Sunday, May 23, 2010

x86 Linux Networking System Calls: Socketcall

In a monolithic kernel, such as Linux, networking operations are performed within kernel space. This is clearly seen on architectures such as the DEC Alpha, where system calls, the fabric that connects user space and kernel space, exist for socket operations such as connect, listen, and bind. However, this is not the case with the x86 platform. Instead, on the x86 platform, all socket operations are multiplexed through one system call, socketcall. Socketcall takes two parameters. The first parameter is an integer which specifies which call to execute. The values and their respective function are listed in /usr/include/linux/net.h, and are reproduced below:

$ grep SYS_ /usr/include/linux/net.h  
#define SYS_SOCKET      1               /* sys_socket(2)                */
#define SYS_BIND        2               /* sys_bind(2)                  */
#define SYS_CONNECT     3               /* sys_connect(2)               */
#define SYS_LISTEN      4               /* sys_listen(2)                */
#define SYS_ACCEPT      5               /* sys_accept(2)                */
#define SYS_GETSOCKNAME 6               /* sys_getsockname(2)           */
#define SYS_GETPEERNAME 7               /* sys_getpeername(2)           */
#define SYS_SOCKETPAIR  8               /* sys_socketpair(2)            */
#define SYS_SEND        9               /* sys_send(2)                  */
#define SYS_RECV        10              /* sys_recv(2)                  */
#define SYS_SENDTO      11              /* sys_sendto(2)                */
#define SYS_RECVFROM    12              /* sys_recvfrom(2)              */
#define SYS_SHUTDOWN    13              /* sys_shutdown(2)              */
#define SYS_SETSOCKOPT  14              /* sys_setsockopt(2)            */
#define SYS_GETSOCKOPT  15              /* sys_getsockopt(2)            */
#define SYS_SENDMSG     16              /* sys_sendmsg(2)               */
#define SYS_RECVMSG     17              /* sys_recvmsg(2)               */
#define SYS_ACCEPT4     18              /* sys_accept4(2)               */
 
The second parameter is a pointer to an array of parameters for that corresponding call. For example, to create and then close a TCP socket:
 
        pushl        %ebp
        movl         %esp, %ebp
        subl         $16, %esp        

        # parameters for socket(2) 
        movl         $2, -12(%ebp) # PF_INET
        movl         $1, -8(%ebp)  # SOCK_STREAM
        movl         $0, -4(%ebp) 

        # invoke socketcall
        movl         $102, %eax          #socketcall
        movl         $1, %ebx            #socket
        leal         -12(%ebp), %ecx     #address of parameter array
        int          $0x80
        movl         %eax, -16(%ebp)

        # close socket
        movl         $6, %eax        # close
        movl         -16(%ebp), %ebx # load socket fd
        int          $0x80

        addl        $16, %esp
        popl        %ebp
 
Let's dissect this code.

The first three instructions setup a stack frame and create enough space on the stack to store both the file descriptor of the socket and the array of parameters to pass to the socket call. Because the stack on an x86 machine grows downwards, I subtract from the stack pointer to make room for these local variables. I subtract 16 bytes because the socket call requires an array of 3 unsigned long pointers, 4 bytes each, and thus we need 12 bytes to hold the parameter array, and then the file descriptor for the socket is 4 bytes, for a total of 16 bytes.

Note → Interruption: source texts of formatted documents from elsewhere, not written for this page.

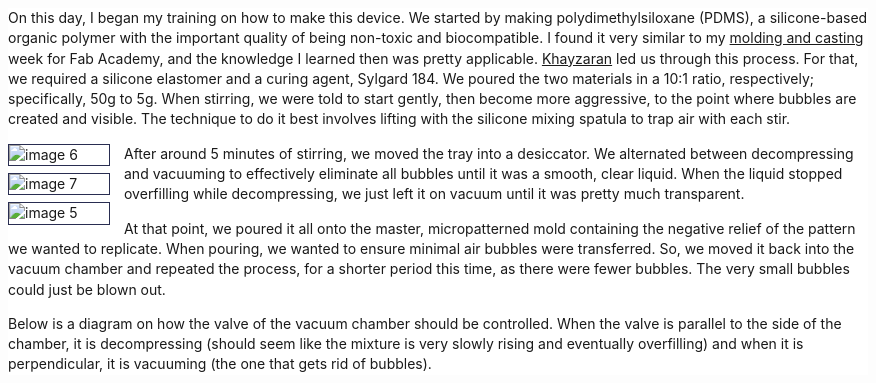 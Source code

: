 On this day, I began my training on how to make this device. We started by making polydimethylsiloxane (PDMS), a silicone-based organic polymer with the important quality of being non-toxic and biocompatible. I found it very similar to my [molding and casting](https://fabacademy.org/2025/labs/charlotte/students/kathryn-wu/assignments/week15/) week for Fab Academy, and the knowledge I learned then was pretty applicable. [Khayzaran](https://www.linkedin.com/in/kqubbaj) led us through this process. For that, we required a silicone elastomer and a curing agent, Sylgard 184. We poured the two materials in a 10:1 ratio, respectively; specifically, 50g to 5g. When stirring, we were told to start gently, then become more aggressive, to the point where bubbles are created and visible. The technique to do it best involves lifting with the silicone mixing spatula to trap air with each stir. 

<div style="float: left; margin: 0rem 1rem 0.5rem 0rem;">
  <img 
    src="{{ '/assets/images/neuroengineering/week1/6.jpg' | relative_url }}" 
    alt="image 6" 
    width="100" 
    style="display: block; border: 1px solid #292d51; object-fit: cover; margin-bottom: 0.5rem;" 
  />
  <img 
    src="{{ '/assets/images/neuroengineering/week1/7.jpg' | relative_url }}" 
    alt="image 7" 
    width="100" 
    style="display: block; border: 1px solid #292d51; object-fit: cover; margin-bottom: 0.5rem;" 
  />
  <img 
    src="{{ '/assets/images/neuroengineering/week1/5.jpg' | relative_url }}" 
    alt="image 5" 
    width="100" 
    style="display: block; border: 1px solid #292d51; object-fit: cover;" 
  />
</div>

<p>
  After around 5 minutes of stirring, we moved the tray into a desiccator. We alternated between decompressing and vacuuming to effectively eliminate all bubbles until it was a smooth, clear liquid. When the liquid stopped overfilling while decompressing, we just left it on vacuum until it was pretty much transparent.
</p>

<p>
  At that point, we poured it all onto the master, micropatterned mold containing the negative relief of the pattern we wanted to replicate. When pouring, we wanted to ensure minimal air bubbles were transferred. So, we moved it back into the vacuum chamber and repeated the process, for a shorter period this time, as there were fewer bubbles. The very small bubbles could just be blown out.
</p>

<p>
  Below is a diagram on how the valve of the vacuum chamber should be controlled. When the valve is parallel to the side of the chamber, it is decompressing (should seem like the mixture is very slowly rising and eventually overfilling) and when it is perpendicular, it is vacuuming (the one that gets rid of bubbles).
</p>
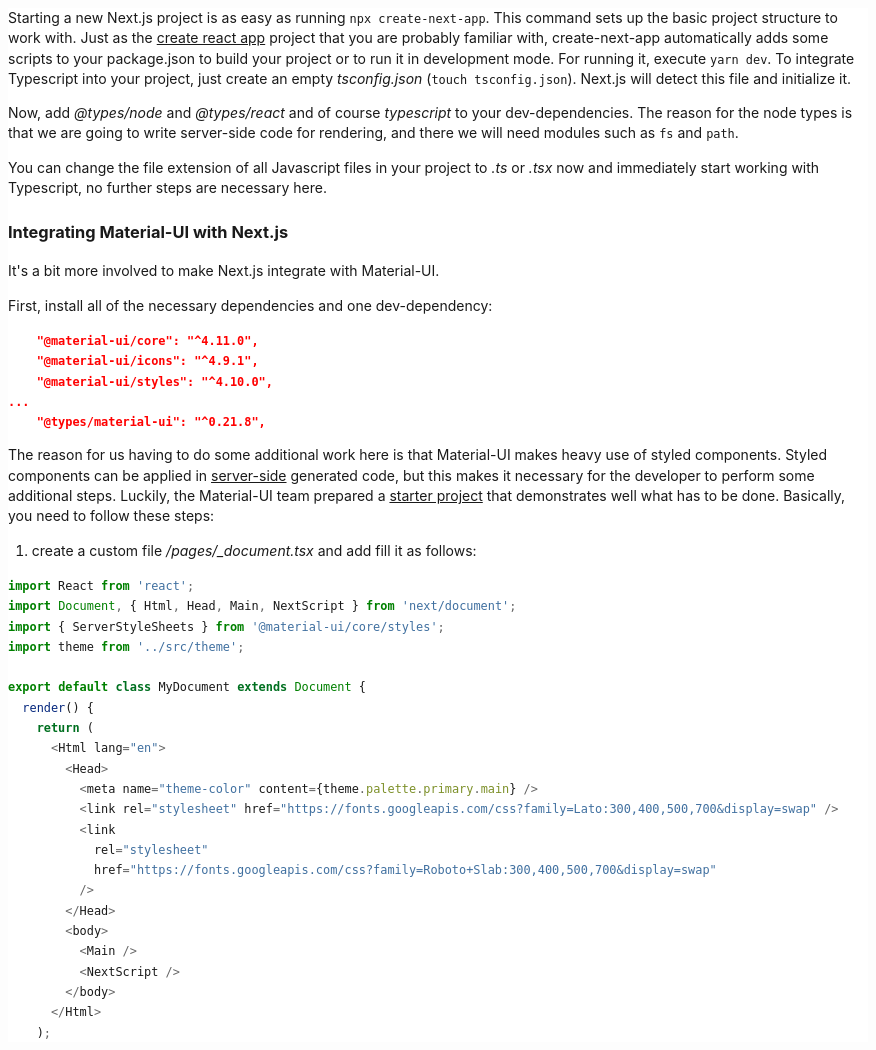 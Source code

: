Starting a new Next.js project is as easy as running ``npx create-next-app``. This command sets up the basic project structure to work with.
Just as the [create react app](https://create-react-app.dev/) project that you are probably familiar with, create-next-app automatically 
adds some scripts to your package.json to build your project or to run it in development mode. For running it, execute ``yarn dev``.
To integrate Typescript into your project, just create an empty _tsconfig.json_ (``touch tsconfig.json``). Next.js will detect 
this file and initialize it. 

Now, add _@types/node_ and _@types/react_ and of course _typescript_ to your dev-dependencies. The reason for the node types is 
that we are going to write server-side code for rendering, and there we will need modules such as ``fs`` and ``path``.

You can change the file extension of all Javascript files in your project to _.ts_ or _.tsx_ now and immediately start
working with Typescript, no further steps are necessary here. 

### Integrating Material-UI with Next.js

It's a bit more involved to make Next.js integrate with Material-UI. 

First, install all of the necessary dependencies and one dev-dependency:
```json
    "@material-ui/core": "^4.11.0",
    "@material-ui/icons": "^4.9.1",
    "@material-ui/styles": "^4.10.0",
...
    "@types/material-ui": "^0.21.8",
```

The reason for us having to do some additional work here is that Material-UI makes heavy use of styled components. Styled components can be applied in [server-side](https://styled-components.com/docs/advanced#server-side-rendering) generated code,
but this makes it necessary for the developer to perform some additional steps. Luckily, the Material-UI team prepared a [starter project](https://github.com/mui-org/material-ui/blob/master/examples/nextjs) that demonstrates 
well what has to be done. Basically, you need to follow these steps:

1. create a custom file _/pages/\_document.tsx_ and add fill it as follows:

```typescript
import React from 'react';
import Document, { Html, Head, Main, NextScript } from 'next/document';
import { ServerStyleSheets } from '@material-ui/core/styles';
import theme from '../src/theme';

export default class MyDocument extends Document {
  render() {
    return (
      <Html lang="en">
        <Head>
          <meta name="theme-color" content={theme.palette.primary.main} />
          <link rel="stylesheet" href="https://fonts.googleapis.com/css?family=Lato:300,400,500,700&display=swap" />
          <link
            rel="stylesheet"
            href="https://fonts.googleapis.com/css?family=Roboto+Slab:300,400,500,700&display=swap"
          />
        </Head>
        <body>
          <Main />
          <NextScript />
        </body>
      </Html>
    );
```
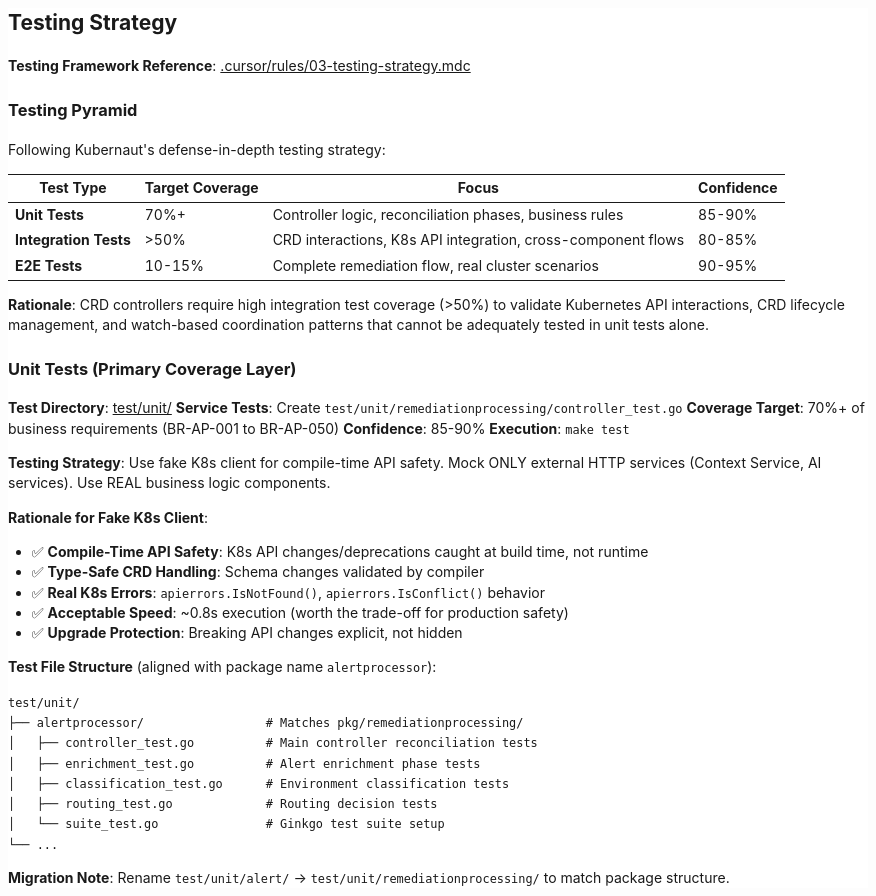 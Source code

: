 ## Testing Strategy

**Testing Framework Reference**: [.cursor/rules/03-testing-strategy.mdc](../../../.cursor/rules/03-testing-strategy.mdc)

### Testing Pyramid

Following Kubernaut's defense-in-depth testing strategy:

| Test Type | Target Coverage | Focus | Confidence |
|-----------|----------------|-------|------------|
| **Unit Tests** | 70%+ | Controller logic, reconciliation phases, business rules | 85-90% |
| **Integration Tests** | >50% | CRD interactions, K8s API integration, cross-component flows | 80-85% |
| **E2E Tests** | 10-15% | Complete remediation flow, real cluster scenarios | 90-95% |

**Rationale**: CRD controllers require high integration test coverage (>50%) to validate Kubernetes API interactions, CRD lifecycle management, and watch-based coordination patterns that cannot be adequately tested in unit tests alone.

### Unit Tests (Primary Coverage Layer)

**Test Directory**: [test/unit/](../../../test/unit/)
**Service Tests**: Create `test/unit/remediationprocessing/controller_test.go`
**Coverage Target**: 70%+ of business requirements (BR-AP-001 to BR-AP-050)
**Confidence**: 85-90%
**Execution**: `make test`

**Testing Strategy**: Use fake K8s client for compile-time API safety. Mock ONLY external HTTP services (Context Service, AI services). Use REAL business logic components.

**Rationale for Fake K8s Client**:
- ✅ **Compile-Time API Safety**: K8s API changes/deprecations caught at build time, not runtime
- ✅ **Type-Safe CRD Handling**: Schema changes validated by compiler
- ✅ **Real K8s Errors**: `apierrors.IsNotFound()`, `apierrors.IsConflict()` behavior
- ✅ **Acceptable Speed**: ~0.8s execution (worth the trade-off for production safety)
- ✅ **Upgrade Protection**: Breaking API changes explicit, not hidden

**Test File Structure** (aligned with package name `alertprocessor`):
```
test/unit/
├── alertprocessor/                 # Matches pkg/remediationprocessing/
│   ├── controller_test.go          # Main controller reconciliation tests
│   ├── enrichment_test.go          # Alert enrichment phase tests
│   ├── classification_test.go      # Environment classification tests
│   ├── routing_test.go             # Routing decision tests
│   └── suite_test.go               # Ginkgo test suite setup
└── ...
```

**Migration Note**: Rename `test/unit/alert/` → `test/unit/remediationprocessing/` to match package structure.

The next three instructions set the array with the desired parameters to the socket call. Notice that the values in the array are identical to the values that would be passed to the socket function.
The next four instructions invoke the socketcall system call. On the x86 platform, system calls are performed in one of three ways. In the first method, the system call number is loaded into the EAX register, and then the parameters are loaded into the EBX, ECX, EDX, ESI, EDI, and EBP registers respectively. The system call is then invoked using interrupt 128. Another way to invoke a system call is to load the system call number into the EAX register, and then the parameters are loaded into the EBX, EBP, EDX, ESI, and EDI registers respectively. The system call is then invoked using the SYSCALL instruction. The third method to invoke a system call is to load the system call number into the EAX register, and then the parameters into the EBX, ECX, EDX, ESI, EDI, and EBP registers respectively. Finally the system call is invoked using the SYSENTER instruction. Each of these methods are documented in arch/x86/ia32/ia32entry.S of the kernel source.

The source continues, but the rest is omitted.